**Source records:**
*** Block opens ***
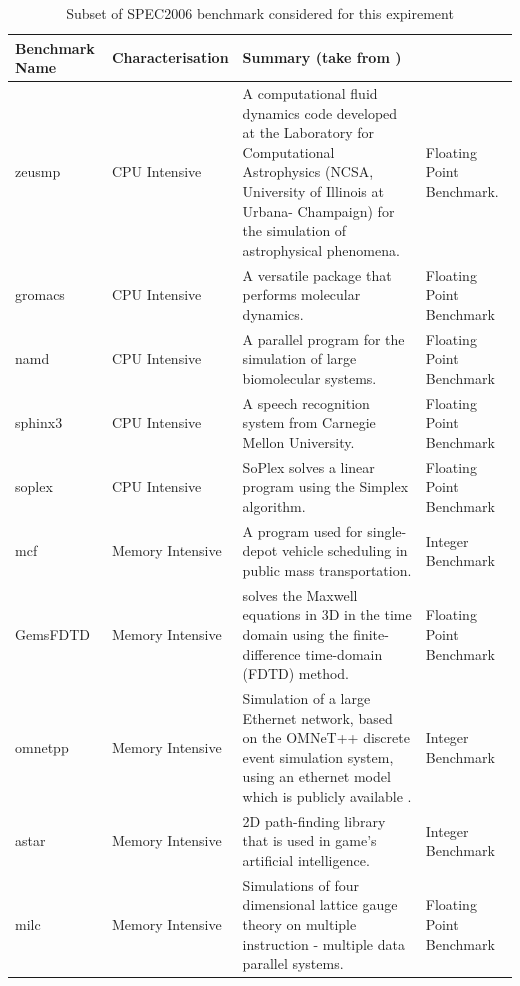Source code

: \documentclass[a4paper,10pt,twoside]{article}
\begin{document}
\begin{table}[ht]
\caption{Subset of SPEC2006 benchmark considered for this expirement}
\begin{center}
    \begin{tabular}{ | l | l | p{5cm} | p{5cm} |}
    \hline
    Benchmark Name & Characterisation &  Summary (take from \cite{henning2006spec}) \\ \hline
    zeusmp & CPU Intensive & A computational fluid dynamics 
    code developed at the Laboratory for Computational Astrophysics
     (NCSA, University of Illinois at Urbana- Champaign) for the simulation of astrophysical phenomena. & Floating Point Benchmark. \\ \hline
    gromacs & CPU Intensive  & A versatile package that performs molecular dynamics. & Floating Point Benchmark\\ \hline
    namd & CPU Intensive  & A parallel program for the simulation of large biomolecular systems. & Floating Point Benchmark\\ \hline
    sphinx3 & CPU Intensive  & A speech recognition system from Carnegie Mellon University. & Floating Point Benchmark  \\ \hline
    soplex & CPU Intensive  &  SoPlex solves a linear program using the Simplex algorithm. & Floating Point Benchmark\\ \hline
    mcf & Memory Intensive  & A program used for single-depot vehicle scheduling in public mass transportation. & Integer Benchmark \\ \hline
    GemsFDTD & Memory Intensive  &  solves the Maxwell equations in 3D in the time domain using the finite-difference time-domain (FDTD) method. & Floating Point Benchmark\\ \hline
    omnetpp & Memory Intensive  &  Simulation of a large Ethernet network, based on the OMNeT++ discrete event simulation system, using an ethernet model which is publicly available . & Integer Benchmark\\ \hline
    astar & Memory Intensive  & 2D path-finding library that is used in game's artificial intelligence. & Integer Benchmark\\ \hline
    milc & Memory Intensive  &  Simulations of four dimensional lattice gauge theory on multiple instruction - multiple data parallel systems. & Floating Point Benchmark\\ \hline
    \end{tabular}
\end{center}
\label{tab:gt}
\end{table}
\end{document}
*** Block closes ***
**Instructions to follow:** Which of the lines above mention the word "Point"? Pull those lines out.

**Your response:**
     (NCSA, University of Illinois at Urbana- Champaign) for the simulation of astrophysical phenomena. & Floating Point Benchmark. \\ \hline
    gromacs & CPU Intensive  & A versatile package that performs molecular dynamics. & Floating Point Benchmark\\ \hline
    namd & CPU Intensive  & A parallel program for the simulation of large biomolecular systems. & Floating Point Benchmark\\ \hline
    sphinx3 & CPU Intensive  & A speech recognition system from Carnegie Mellon University. & Floating Point Benchmark  \\ \hline
    soplex & CPU Intensive  &  SoPlex solves a linear program using the Simplex algorithm. & Floating Point Benchmark\\ \hline
    GemsFDTD & Memory Intensive  &  solves the Maxwell equations in 3D in the time domain using the finite-difference time-domain (FDTD) method. & Floating Point Benchmark\\ \hline
    milc & Memory Intensive  &  Simulations of four dimensional lattice gauge theory on multiple instruction - multiple data parallel systems. & Floating Point Benchmark\\ \hline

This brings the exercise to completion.